[Items from a data source]
--- START ---

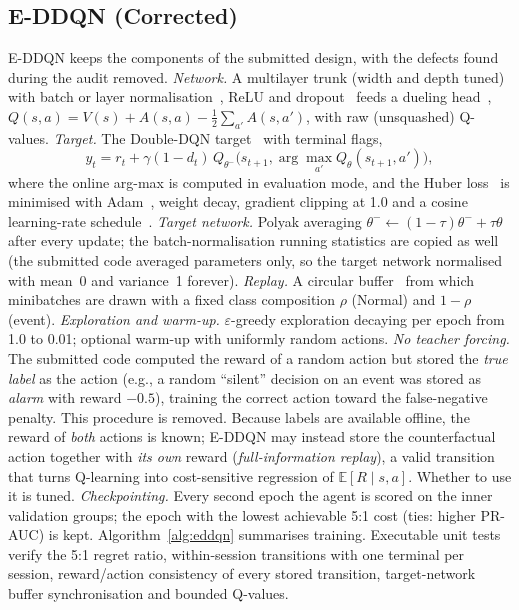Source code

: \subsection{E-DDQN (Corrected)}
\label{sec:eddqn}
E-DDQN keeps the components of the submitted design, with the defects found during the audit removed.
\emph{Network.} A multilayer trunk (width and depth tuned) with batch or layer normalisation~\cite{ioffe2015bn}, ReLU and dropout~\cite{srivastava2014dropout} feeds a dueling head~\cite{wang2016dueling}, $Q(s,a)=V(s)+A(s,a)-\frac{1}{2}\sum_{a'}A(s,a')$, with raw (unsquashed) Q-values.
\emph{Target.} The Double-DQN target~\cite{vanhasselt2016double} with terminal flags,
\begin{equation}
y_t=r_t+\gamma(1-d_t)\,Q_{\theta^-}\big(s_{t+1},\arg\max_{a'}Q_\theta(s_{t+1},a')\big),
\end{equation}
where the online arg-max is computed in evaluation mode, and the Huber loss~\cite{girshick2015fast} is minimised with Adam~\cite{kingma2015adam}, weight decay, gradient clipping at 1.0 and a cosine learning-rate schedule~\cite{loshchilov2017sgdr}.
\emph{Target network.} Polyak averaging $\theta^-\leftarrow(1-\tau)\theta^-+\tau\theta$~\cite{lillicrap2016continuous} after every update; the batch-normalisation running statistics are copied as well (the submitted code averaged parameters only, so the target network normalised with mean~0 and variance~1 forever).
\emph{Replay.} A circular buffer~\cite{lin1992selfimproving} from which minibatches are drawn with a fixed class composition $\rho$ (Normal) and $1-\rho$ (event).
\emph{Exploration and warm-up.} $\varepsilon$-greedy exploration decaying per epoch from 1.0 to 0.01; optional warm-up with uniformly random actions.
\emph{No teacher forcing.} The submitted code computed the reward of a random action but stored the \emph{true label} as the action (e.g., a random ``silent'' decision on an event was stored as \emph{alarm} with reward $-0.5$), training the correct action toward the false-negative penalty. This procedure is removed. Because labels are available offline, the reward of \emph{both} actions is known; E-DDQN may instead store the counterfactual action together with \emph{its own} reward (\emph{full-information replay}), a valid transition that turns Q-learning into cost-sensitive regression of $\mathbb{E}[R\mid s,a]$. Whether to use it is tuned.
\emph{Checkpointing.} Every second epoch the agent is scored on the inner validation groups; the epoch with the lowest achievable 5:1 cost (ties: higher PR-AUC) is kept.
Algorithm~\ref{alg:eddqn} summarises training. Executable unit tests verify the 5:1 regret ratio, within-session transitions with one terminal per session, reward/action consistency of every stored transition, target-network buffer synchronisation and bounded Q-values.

--- END ---

* ASSIGNED TASK *
Each record above needs to be transcribed word for word, with its pictures omitted.

* SOLUTION FOR THIS TASK *
Source code

: \subsection{E-DDQN (Corrected)}
\label{sec:eddqn}
E-DDQN keeps the components of the submitted design, with the defects found during the audit removed.
\emph{Network.} A multilayer trunk (width and depth tuned) with batch or layer normalisation~\cite{ioffe2015bn}, ReLU and dropout~\cite{srivastava2014dropout} feeds a dueling head~\cite{wang2016dueling}, $Q(s,a)=V(s)+A(s,a)-\frac{1}{2}\sum_{a'}A(s,a')$, with raw (unsquashed) Q-values.
\emph{Target.} The Double-DQN target~\cite{vanhasselt2016double} with terminal flags,
\begin{equation}
y_t=r_t+\gamma(1-d_t)\,Q_{\theta^-}\big(s_{t+1},\arg\max_{a'}Q_\theta(s_{t+1},a')\big),
\end{equation}
where the online arg-max is computed in evaluation mode, and the Huber loss~\cite{girshick2015fast} is minimised with Adam~\cite{kingma2015adam}, weight decay, gradient clipping at 1.0 and a cosine learning-rate schedule~\cite{loshchilov2017sgdr}.
\emph{Target network.} Polyak averaging $\theta^-\leftarrow(1-\tau)\theta^-+\tau\theta$~\cite{lillicrap2016continuous} after every update; the batch-normalisation running statistics are copied as well (the submitted code averaged parameters only, so the target network normalised with mean~0 and variance~1 forever).
\emph{Replay.} A circular buffer~\cite{lin1992selfimproving} from which minibatches are drawn with a fixed class composition $\rho$ (Normal) and $1-\rho$ (event).
\emph{Exploration and warm-up.} $\varepsilon$-greedy exploration decaying per epoch from 1.0 to 0.01; optional warm-up with uniformly random actions.
\emph{No teacher forcing.} The submitted code computed the reward of a random action but stored the \emph{true label} as the action (e.g., a random ``silent'' decision on an event was stored as \emph{alarm} with reward $-0.5$), training the correct action toward the false-negative penalty. This procedure is removed. Because labels are available offline, the reward of \emph{both} actions is known; E-DDQN may instead store the counterfactual action together with \emph{its own} reward (\emph{full-information replay}), a valid transition that turns Q-learning into cost-sensitive regression of $\mathbb{E}[R\mid s,a]$. Whether to use it is tuned.
\emph{Checkpointing.} Every second epoch the agent is scored on the inner validation groups; the epoch with the lowest achievable 5:1 cost (ties: higher PR-AUC) is kept.
Algorithm~\ref{alg:eddqn} summarises training. Executable unit tests verify the 5:1 regret ratio, within-session transitions with one terminal per session, reward/action consistency of every stored transition, target-network buffer synchronisation and bounded Q-values.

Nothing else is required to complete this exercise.